Die Kassenärzte in Brandenburg fordern, dass die Corona-Impfung auch beim Hausarzt möglich wird. „Eine Impfung direkt in der Arztpraxis bedeutet für jeden Einzelnen eine deutliche Erleichterung“, heißt es in einem Papier der Kassenärztlichen Vereinigung Brandenburg (KVBB), über das die „Ärzte Zeitung“ am Samstag berichtete und das auch der Deutschen Presse-Agentur vorliegt. „Gerade alten und kranken Menschen bleibt durch eine Impfung in der Arztpraxis der Weg in ein Impfzentrum erspart.“ Ministerpräsident Dietmar Woidke (SPD) solle dies politisch ermöglichen.
In den elf Impfzentren in Brandenburg bekommen momentan über 80-Jährige sowie das Personal von Pflegeeinrichtungen, Krankenhäusern und Praxen den Corona-Schutz. Wegen Lieferverzögerungen können derzeit keine neuen Termine vereinbart werden. Am Mittwoch beginnt Brandenburg mit Impfungen des dritten Präparats - nämlich Astrazeneca. Nach einer Rechnung der Kassenärzte könnten schon im März so viele Impfstoffdosen vorhanden sein, dass die Impfzentren überlastet wären. „Spätestens im April muss man auf das Impfen in den Praxen umswitchen, wenn man allen Impfberechtigten ein Impfangebot machen will“, sagte KVBB-Chef Peter Noack der „Ärzte Zeitung“.
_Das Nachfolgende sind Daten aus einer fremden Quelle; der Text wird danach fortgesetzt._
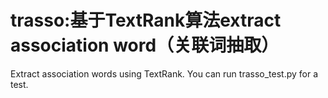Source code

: trasso:基于TextRank算法extract association word（关联词抽取）
=======================
Extract association words using TextRank.
You can run trasso_test.py for a test.
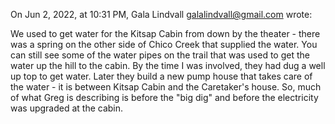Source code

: 

On Jun 2, 2022, at 10:31 PM, Gala Lindvall <galalindvall@gmail.com> wrote:

We used to get water for the Kitsap Cabin from down by the theater - there was a spring on the other side of Chico Creek that supplied the water. You can still see some of the water pipes on the trail that was used to get the water up the hill to the cabin. By the time I was involved, they had dug a well up top to get water. Later they build a new pump house that takes care of the water - it is between Kitsap Cabin and the Caretaker's house. So, much of what Greg is describing is before the "big dig" and before the electricity was upgraded at the cabin.

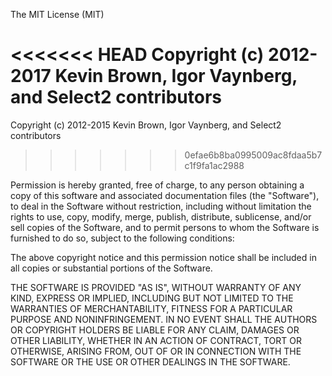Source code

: The MIT License (MIT)

<<<<<<< HEAD
Copyright (c) 2012-2017 Kevin Brown, Igor Vaynberg, and Select2 contributors
=======
Copyright (c) 2012-2015 Kevin Brown, Igor Vaynberg, and Select2 contributors
>>>>>>> 0efae6b8ba0995009ac8fdaa5b7c1f9fa1ac2988

Permission is hereby granted, free of charge, to any person obtaining a copy
of this software and associated documentation files (the "Software"), to deal
in the Software without restriction, including without limitation the rights
to use, copy, modify, merge, publish, distribute, sublicense, and/or sell
copies of the Software, and to permit persons to whom the Software is
furnished to do so, subject to the following conditions:

The above copyright notice and this permission notice shall be included in
all copies or substantial portions of the Software.

THE SOFTWARE IS PROVIDED "AS IS", WITHOUT WARRANTY OF ANY KIND, EXPRESS OR
IMPLIED, INCLUDING BUT NOT LIMITED TO THE WARRANTIES OF MERCHANTABILITY,
FITNESS FOR A PARTICULAR PURPOSE AND NONINFRINGEMENT. IN NO EVENT SHALL THE
AUTHORS OR COPYRIGHT HOLDERS BE LIABLE FOR ANY CLAIM, DAMAGES OR OTHER
LIABILITY, WHETHER IN AN ACTION OF CONTRACT, TORT OR OTHERWISE, ARISING FROM,
OUT OF OR IN CONNECTION WITH THE SOFTWARE OR THE USE OR OTHER DEALINGS IN
THE SOFTWARE.
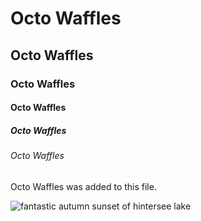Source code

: # Octo Waffles
## Octo Waffles
### Octo Waffles
#### Octo Waffles
##### Octo Waffles
###### Octo Waffles

Octo Waffles was added to this file.


![fantastic autumn sunset of hintersee lake](https://media.istockphoto.com/id/1069539210/photo/fantastic-autumn-sunset-of-hintersee-lake.jpg?s=612x612&w=0&k=20&c=oqKJzUgnjNQi-nSJpAxouNli_Xl6nY7KwLBjArXr_GE=)
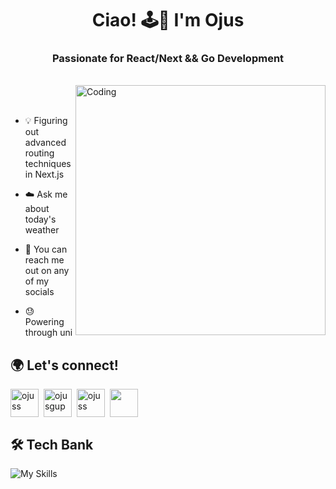 <h1 align="center">Ciao! 🕹️🪼 I'm Ojus</h1>
<h3 align="center">Passionate for React/Next && Go Development</h3>

<br>

<img align="right" alt="Coding" width="400" src="https://d1fujncubipnn4.cloudfront.net/u5mk5n%2Fpreview%2F61546486%2Fmain_large.gif?response-content-disposition=inline%3Bfilename%3D%22main_large.gif%22%3B&response-content-type=image%2Fgif&Expires=1728747952&Signature=T6QQuZ5bDW5LsMw3iG-Z4BxoKWZ7E4LDKqrYZh5VbLk9FKb7CLxDFPez6t9mqqyX~LoDSx~W4Ku-d7EInDK2QVZWiWN-LAkAwaYL0TPyj-SmdPIh0b7m3d1QHHRyETECslhEapEVO5ErCguUoen04kpOZKecBNwaQjHV5L~SAEVrbI~wdHMgj0Sm3HnfOUR-GbCaF5DRVwp5rW9EQ1Z86sCely384BzHTeDURM6jBGExAx7dmAHYdOtlCdzoMcyNr8zBs9H6xrBuNZPQDu7P3IYcBTVd4M3lGeowLgkJU~20BCGI9ze8IxNPUIpaoZnucFH~Qp-j0WfT1CeuNmMaFA__&Key-Pair-Id=APKAJT5WQLLEOADKLHBQ">

<br>
<br>

- 💡 Figuring out advanced routing techniques in Next.js

- ☁️ Ask me about today's weather

- 📨 You can reach me out on any of my socials

- 😓 Powering through uni

<h2 align="left">🌍 Let's connect!</h2>

<a href="https://linkedin.com/in/ojuss" target="blank"><img align="center" src="https://go-skill-icons.vercel.app/api/icons?i=linkedin" alt="ojuss" height="45" width="45" /></a>&nbsp;
<a href="https://instagram.com/ojusw" target="blank"><img align="center" src="https://go-skill-icons.vercel.app/api/icons?i=instagram" alt="ojusgup" height="45" width="45" /></a>&nbsp;
<a href="https://www.leetcode.com/ojuss" target="blank"><img align="center" src="https://go-skill-icons.vercel.app/api/icons?i=leetcode" alt="ojuss" height="45" width="45" /></a>&nbsp;
<a href="https://discord.gg/https://discord.gg/gprZUGqVSR" target="blank"><img align="center" src="https://go-skill-icons.vercel.app/api/icons?i=discord" height="45" width="45" /></a>


<h2 align="left">🛠️ Tech Bank </h2>

![My Skills](https://skillicons.dev/icons?i=cpp,go,js,ts,nextjs,tailwind,git,linux,vercel)



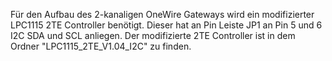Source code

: Für den Aufbau des 2-kanaligen OneWire Gateways wird ein modifizierter LPC1115 2TE Controller benötigt.
Dieser hat an Pin Leiste JP1 an Pin 5 und 6 I2C SDA und SCL anliegen.
Der modifizierte 2TE Controller ist in dem Ordner "LPC1115_2TE_V1.04_I2C" zu finden.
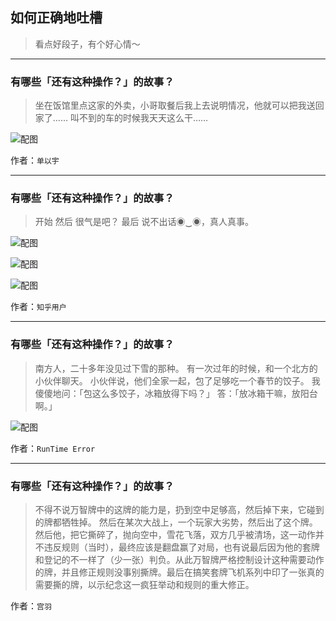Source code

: ## 如何正确地吐槽

> 看点好段子，有个好心情～


 
---

### 有哪些「还有这种操作？」的故事？

> 坐在饭馆里点这家的外卖，小哥取餐后我上去说明情况，他就可以把我送回家了……
> 叫不到的车的时候我天天这么干……



![配图](http://pic3.zhimg.com/70/v2-f63e0221fdece75b860509f3522816b6_b.jpg)


作者：`单以宇`

---

### 有哪些「还有这种操作？」的故事？

> 开始
> 然后
> 很气是吧？
> 最后
> 说不出话◉‿◉，真人真事。



![配图](http://pic1.zhimg.com/70/v2-b5c40aa62d17faee2e231a582f2190f8_b.jpg)



![配图](http://pic3.zhimg.com/70/v2-d408a89ecaa2d1e32fde6bcfd58f87e6_b.jpg)



![配图](http://pic1.zhimg.com/70/v2-fe8f030a1efd1f116919c07c159b5d84_b.jpg)


作者：`知乎用户`

---

### 有哪些「还有这种操作？」的故事？

> 南方人，二十多年没见过下雪的那种。
> 有一次过年的时候，和一个北方的小伙伴聊天。
> 小伙伴说，他们全家一起，包了足够吃一个春节的饺子。
> 我傻傻地问：「包这么多饺子，冰箱放得下吗？」
> 答：「放冰箱干嘛，放阳台啊。」



![配图](http://pic3.zhimg.com/70/v2-28a262a42f6d3d91cd43887a1f66cdbe_b.jpg)


作者：`RunTime Error`

---

### 有哪些「还有这种操作？」的故事？

> 不得不说万智牌中的这牌的能力是，扔到空中足够高，然后掉下来，它碰到的牌都牺牲掉。 然后在某次大战上，一个玩家大劣势，然后出了这个牌。然后他，把它撕碎了，抛向空中，雪花飞落，双方几乎被清场，这一动作并不违反规则（当时），最终应该是翻盘赢了对局，也有说最后因为他的套牌和登记的不一样了（少一张）判负。从此万智牌严格控制设计这种需要动作的牌，并且修正规则没事别撕牌。最后在搞笑套牌飞机系列中印了一张真的需要撕的牌，以示纪念这一疯狂举动和规则的重大修正。


作者：`宫羽`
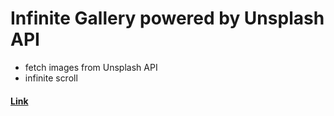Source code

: # Infinite Gallery powered by Unsplash API

- fetch images from Unsplash API
- infinite scroll

#### [Link]()
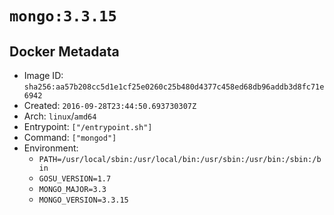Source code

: # `mongo:3.3.15`

## Docker Metadata

- Image ID: `sha256:aa57b208cc5d1e1cf25e0260c25b480d4377c458ed68db96addb3d8fc71e6942`
- Created: `2016-09-28T23:44:50.693730307Z`
- Arch: `linux`/`amd64`
- Entrypoint: `["/entrypoint.sh"]`
- Command: `["mongod"]`
- Environment:
  - `PATH=/usr/local/sbin:/usr/local/bin:/usr/sbin:/usr/bin:/sbin:/bin`
  - `GOSU_VERSION=1.7`
  - `MONGO_MAJOR=3.3`
  - `MONGO_VERSION=3.3.15`
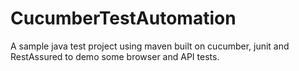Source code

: # CucumberTestAutomation
A sample java test project using maven built on cucumber, junit and RestAssured to demo some browser and API tests.
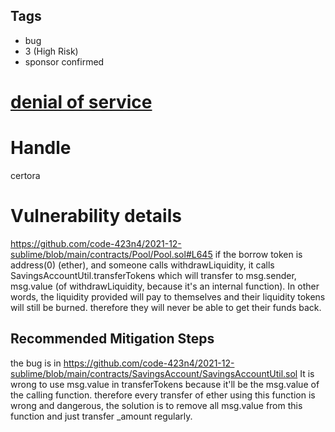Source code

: ## Tags

- bug
- 3 (High Risk)
- sponsor confirmed

# [denial of service](https://github.com/code-423n4/2021-12-sublime-findings/issues/154) 

# Handle

certora


# Vulnerability details


https://github.com/code-423n4/2021-12-sublime/blob/main/contracts/Pool/Pool.sol#L645
if the borrow token is address(0) (ether), and someone calls withdrawLiquidity, it calls SavingsAccountUtil.transferTokens which will transfer to msg.sender, msg.value (of withdrawLiquidity, because it's an internal function). In other words, the liquidity provided will pay to themselves and their liquidity tokens will still be burned. therefore they will never be able to get their funds back.



## Recommended Mitigation Steps
the bug is in 
https://github.com/code-423n4/2021-12-sublime/blob/main/contracts/SavingsAccount/SavingsAccountUtil.sol
It is wrong to use msg.value in transferTokens because it'll be the msg.value of the calling function.
therefore every transfer of ether using this function is wrong and dangerous, the solution is to remove all msg.value from this function and just transfer _amount regularly.

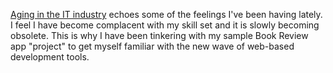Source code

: [Aging in the IT industry](https://www.linkedin.com/pulse/aging-industry-miha-kralj)
echoes some of the feelings I've been having lately.  I feel I have become
complacent with my skill set and it is slowly becoming obsolete.  This is why I
have been tinkering with my sample Book Review app "project" to get myself
familiar with the new wave of web-based development tools.
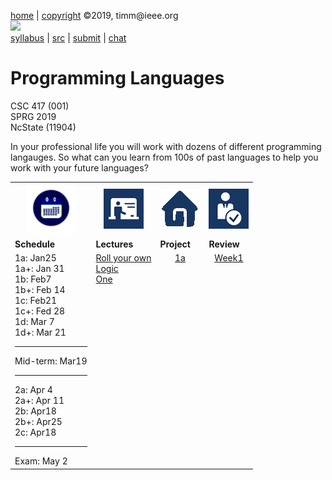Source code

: [home](http://tiny.cc/plm19) |
[copyright](https://github.com/txt/plm19/blob/master/license.md) &copy;2019, timm&commat;ieee.org
<br>
<a href="http://tiny.cc/plm19"><img width=900 src="https://raw.githubusercontent.com/txt/plm19/master/etc/img/banner.png"></a>
<br>
[syllabus](https://github.com/txt/plm19/blob/master/doc/syllabus.md) |
[src](https://github.com/txt/plm19/tree/master/src) |
[submit](http://tiny.cc/plm19give) |
[chat](https://plm19.slack.com/)

# Programming Languages



CSC 417 (001)   
SPRG 2019   
NcState (11904) 


In your professional life you will work with dozens of different programming langauges.
So what can you learn from 100s of past languages to help you work with your future languages?

<center>
<table width="100%" border=0 align=center>
<tr>
<td align=center><img  width=80 src="etc/img/time.png"></td>
<td align=center><img  src="etc/img/lectures.gif"></td>
<td align=center><img  src="etc/img/homework.gif"></td>
<td align=center><img  src="etc/img/review.gif"></td>
</tr>
<tr>
<td align=left valign=top><b>Schedule</b>

</td>
<td align=left valign=top><b>Lectures</b></td>
<td align=left valign=top><b>Project</b>
<td align=left valign=top><b>Review</b> </td>
</tr>
<tr>
<td valign=top  xwidth="100px">
1a: Jan25<br> 1a+: Jan 31<br>
1b: Feb7<br> 1b+: Feb 14<br>
1c: Feb21<br> 1c+: Fed 28<br>
1d: Mar 7<br> 1d+: Mar 21
<hr>
Mid-term: Mar19
<hr>
2a: Apr 4<br>2a+: Apr 11<br>
2b: Apr18<br>2b+:  Apr25 <br> 
2c: Apr18
<hr>
Exam: May 2
</td>
<td valign=top  xwidth="100px">
<a href="doc/llvm.md">Roll your own</a><br>
<a href="src/pl/onea.md">Logic</a><br>
<a href="doc/lect1.md">One</a><br>


<!-- -------------------------------- -->

</td><td align=center valign=top xwidth="100px">
<a href="src/pl/onea">1a</a><br>

</td>
<td align=center valign=top  xwidth="100px">
<a href="doc/week1.md">Week1</a><br>
</td>
</tr>
</table>
</center>


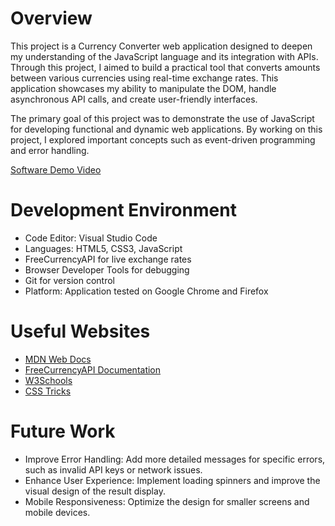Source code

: # Overview

This project is a Currency Converter web application designed to deepen my understanding of the JavaScript language and its integration with APIs. Through this project, I aimed to build a practical tool that converts amounts between various currencies using real-time exchange rates. This application showcases my ability to manipulate the DOM, handle asynchronous API calls, and create user-friendly interfaces.

The primary goal of this project was to demonstrate the use of JavaScript for developing functional and dynamic web applications. By working on this project, I explored important concepts such as event-driven programming and error handling.

[Software Demo Video](https://youtu.be/bFVaK2F7Ylk)

# Development Environment

- Code Editor: Visual Studio Code
- Languages: HTML5, CSS3, JavaScript
- FreeCurrencyAPI for live exchange rates
- Browser Developer Tools for debugging
- Git for version control
- Platform: Application tested on Google Chrome and Firefox

# Useful Websites

- [MDN Web Docs](https://developer.mozilla.org/en-US/)
- [FreeCurrencyAPI Documentation](https://freecurrencyapi.com/)
- [W3Schools](https://www.w3schools.com/)
- [CSS Tricks](https://css-tricks.com/)

# Future Work

- Improve Error Handling: Add more detailed messages for specific errors, such as invalid API keys or network issues.
- Enhance User Experience: Implement loading spinners and improve the visual design of the result display.
- Mobile Responsiveness: Optimize the design for smaller screens and mobile devices.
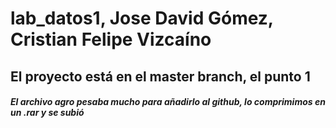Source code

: # lab_datos1, Jose David Gómez, Cristian Felipe Vizcaíno

## El proyecto está en el master branch, el punto 1

#### *El archivo agro pesaba mucho para añadirlo al github, lo comprimimos en un .rar y se subió*

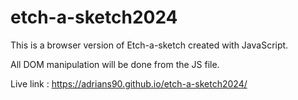 # etch-a-sketch2024

This is a browser version of Etch-a-sketch created with JavaScript.

All DOM manipulation will be done from the JS file.

Live link :
https://adrians90.github.io/etch-a-sketch2024/

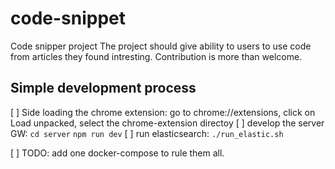 # code-snippet
Code snipper project
The project should give ability to users to use code from articles they found intresting.
Contribution is more than welcome.

## Simple development process

[ ] Side loading the chrome extension: go to chrome://extensions, click on Load unpacked, select the chrome-extension directoy
[ ] develop the server GW:
`cd server`
`npm run dev`
[ ] run elasticsearch: `./run_elastic.sh` 

[ ] TODO: add one docker-compose to rule them  all.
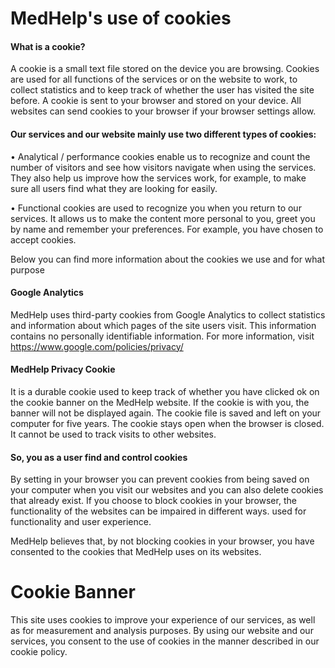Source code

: # MedHelp&#39;s use of cookies

#### What is a cookie?

A cookie is a small text file stored on the device you are browsing. Cookies are used for all functions of the services or on the website to work, to collect statistics and to keep track of whether the user has visited the site before. A cookie is sent to your browser and stored on your device. All websites can send cookies to your browser if your browser settings allow.

#### Our services and our website mainly use two different types of cookies:

• Analytical / performance cookies enable us to recognize and count the number of visitors and see how visitors navigate when using the services. They also help us improve how the services work, for example, to make sure all users find what they are looking for easily.

• Functional cookies are used to recognize you when you return to our services. It allows us to make the content more personal to you, greet you by name and remember your preferences. For example, you have chosen to accept cookies.

Below you can find more information about the cookies we use and for what purpose

#### Google Analytics

MedHelp uses third-party cookies from Google Analytics to collect statistics and information about which pages of the site users visit. This information contains no personally identifiable information. For more information, visit https://www.google.com/policies/privacy/

#### MedHelp Privacy Cookie

It is a durable cookie used to keep track of whether you have clicked ok on the cookie banner on the MedHelp website. If the cookie is with you, the banner will not be displayed again. The cookie file is saved and left on your computer for five years. The cookie stays open when the browser is closed. It cannot be used to track visits to other websites.

#### So, you as a user find and control cookies

By setting in your browser you can prevent cookies from being saved on your computer when you visit our websites and you can also delete cookies that already exist. If you choose to block cookies in your browser, the functionality of the websites can be impaired in different ways. used for functionality and user experience.

MedHelp believes that, by not blocking cookies in your browser, you have consented to the cookies that MedHelp uses on its websites.

# Cookie Banner

This site uses cookies to improve your experience of our services, as well as for measurement and analysis purposes. By using our website and our services, you consent to the use of cookies in the manner described in our cookie policy.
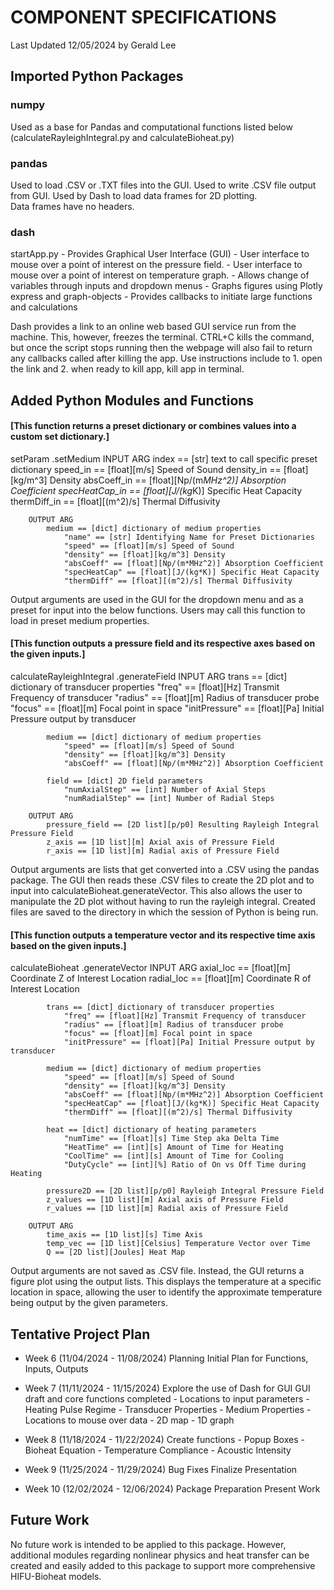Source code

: 
# COMPONENT SPECIFICATIONS

Last Updated 12/05/2024 by Gerald Lee

## Imported Python Packages

### numpy
Used as a base for Pandas and computational functions listed below (calculateRayleighIntegral.py and calculateBioheat.py)

### pandas
Used to load .CSV or .TXT files into the GUI. Used to write .CSV file output from GUI. 
Used by Dash to load data frames for 2D plotting.  
Data frames have no headers. 

### dash
startApp.py
    - Provides Graphical User Interface (GUI)
        - User interface to mouse over a point of interest on the pressure field.
        - User interface to mouse over a point of interest on temperature graph.
        - Allows change of variables through inputs and dropdown menus
        - Graphs figures using Plotly express and graph-objects
        - Provides callbacks to initiate large functions and calculations

Dash provides a link to an online web based GUI service run from the machine. This, however, freezes the terminal. 
CTRL+C kills the command, but once the script stops running then the webpage will also fail to return any callbacks called after killing the app. 
Use instructions include to 1. open the link and 2. when ready to kill app, kill app in terminal.


## Added Python Modules and Functions

#### [This function returns a preset dictionary or combines values into a custom set dictionary.]

setParam
    .setMedium
        INPUT ARG
            index == [str] text to call specific preset dictionary
            speed_in == [float][m/s] Speed of Sound
            density_in == [float][kg/m^3] Density 
            absCoeff_in == [float][Np/(m*MHz^2)] Absorption Coefficient
            specHeatCap_in == [float][J/(kg*K)] Specific Heat Capacity
            thermDiff_in == [float][(m^2)/s] Thermal Diffusivity 

        OUTPUT ARG
            medium == [dict] dictionary of medium properties
                "name" == [str] Identifying Name for Preset Dictionaries 
                "speed" == [float][m/s] Speed of Sound
                "density" == [float][kg/m^3] Density 
                "absCoeff" == [float][Np/(m*MHz^2)] Absorption Coefficient
                "specHeatCap" == [float][J/(kg*K)] Specific Heat Capacity
                "thermDiff" == [float][(m^2)/s] Thermal Diffusivity 

Output arguments are used in the GUI for the dropdown menu and as a preset for input into the below functions. 
Users may call this function to load in preset medium properties. 


#### [This function outputs a pressure field and its respective axes based on the given inputs.]

calculateRayleighIntegral
    .generateField
        INPUT ARG
            trans == [dict] dictionary of transducer properties
                "freq" == [float][Hz] Transmit Frequency of transducer
                "radius" == [float][m] Radius of transducer probe
                "focus" == [float][m] Focal point in space 
                "initPressure" == [float][Pa] Initial Pressure output by transducer

            medium == [dict] dictionary of medium properties
                "speed" == [float][m/s] Speed of Sound
                "density" == [float][kg/m^3] Density 
                "absCoeff" == [float][Np/(m*MHz^2)] Absorption Coefficient

            field == [dict] 2D field parameters
                "numAxialStep" == [int] Number of Axial Steps
                "numRadialStep" == [int] Number of Radial Steps

        OUTPUT ARG
            pressure_field == [2D list][p/p0] Resulting Rayleigh Integral Pressure Field
            z_axis == [1D list][m] Axial axis of Pressure Field
            r_axis == [1D list][m] Radial axis of Pressure Field 

Output arguments are lists that get converted into a .CSV using the pandas package. 
The GUI then reads these .CSV files to create the 2D plot and to input into calculateBioheat.generateVector. 
This also allows the user to manipulate the 2D plot without having to run the rayleigh integral. 
Created files are saved to the directory in which the session of Python is being run. 


#### [This function outputs a temperature vector and its respective time axis based on the given inputs.]

calculateBioheat
    .generateVector
        INPUT ARG
            axial_loc == [float][m] Coordinate Z of Interest Location
            radial_loc == [float][m] Coordinate R of Interest Location

            trans == [dict] dictionary of transducer properties
                "freq" == [float][Hz] Transmit Frequency of transducer
                "radius" == [float][m] Radius of transducer probe
                "focus" == [float][m] Focal point in space 
                "initPressure" == [float][Pa] Initial Pressure output by transducer

            medium == [dict] dictionary of medium properties
                "speed" == [float][m/s] Speed of Sound
                "density" == [float][kg/m^3] Density 
                "absCoeff" == [float][Np/(m*MHz^2)] Absorption Coefficient
                "specHeatCap" == [float][J/(kg*K)] Specific Heat Capacity
                "thermDiff" == [float][(m^2)/s] Thermal Diffusivity 

            heat == [dict] dictionary of heating parameters
                "numTime" == [float][s] Time Step aka Delta Time
                "HeatTime" == [int][s] Amount of Time for Heating
                "CoolTime" == [int][s] Amount of Time for Cooling
                "DutyCycle" == [int][%] Ratio of On vs Off Time during Heating

            pressure2D == [2D list][p/p0] Rayleigh Integral Pressure Field
            z_values == [1D list][m] Axial axis of Pressure Field
            r_values == [1D list][m] Radial axis of Pressure Field 
        
        OUTPUT ARG
            time_axis == [1D list][s] Time Axis
            temp_vec == [1D list][Celsius] Temperature Vector over Time
            Q == [2D list][Joules] Heat Map 

Output arguments are not saved as .CSV file. 
Instead, the GUI returns a figure plot using the output lists. 
This displays the temperature at a specific location in space, allowing the user to identify the approximate temperature being output by the given parameters. 


## Tentative Project Plan

- Week 6 (11/04/2024 - 11/08/2024)
    Planning Initial Plan for Functions, Inputs, Outputs

- Week 7 (11/11/2024 - 11/15/2024)
    Explore the use of Dash for GUI
    GUI draft and core functions completed
        - Locations to input parameters
            - Heating Pulse Regime
            - Transducer Properties
            - Medium Properties
        - Locations to mouse over data
            - 2D map
            - 1D graph

- Week 8 (11/18/2024 - 11/22/2024)
    Create functions
        - Popup Boxes
        - Bioheat Equation
        - Temperature Compliance
        - Acoustic Intensity

- Week 9 (11/25/2024 - 11/29/2024)
    Bug Fixes
    Finalize Presentation

- Week 10 (12/02/2024 - 12/06/2024)
    Package Preparation
    Present Work


## Future Work 

No future work is intended to be applied to this package. However, additional modules regarding nonlinear physics and heat transfer can be created and easily added to this package to support more comprehensive HIFU-Bioheat models.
Über 70-Jährige brauchen ärztliches Zeugnis für Impfung

Doch wer zum Beispiel über 70 Jahre alt ist oder eine schwere chronische Lungen- oder Nierenerkrankung hat, braucht nach der Corona-Impfverordnung von Bundesgesundheitsminister Jens Spahn (CDU) ein ärztliches Zeugnis für eine Impfung. Das bekommt man nach Angaben der KVBB bei den Arztpraxen. Deshalb schlagen die Kassenärzte in ihrem Papier ein Modellprojekt mit beispielsweise 50 Praxen zum Impfen vor. In Mecklenburg-Vorpommern impfen seit Januar auch Hausärzte testweise. Der Hausärztliche Qualitätszirkel Potsdam hatte bereits im Januar gefordert, dass das Impfen in Hausarztpraxen möglich wird.
Knapp 55.000 Brandenburger haben rund sieben Wochen nach dem Start der Corona-Impfungen den notwendigen zweiten Schutz, wie das Gesundheitsministerium mitteilte. Die erste Impfung sei an rund 82.000 Menschen gegangen. Bei der Impfquote - dem Anteil geimpfter Bürger an der Bevölkerung - liegt Brandenburg für Erstimpfungen mit 3,2 Prozent im Bundesdurchschnitt. Bei der Zweitimpfung platziert sich das Land mit 2,2 Prozent deutlich über dem Schnitt, wie aus Zahlen des Robert Koch-Instituts hervorgeht.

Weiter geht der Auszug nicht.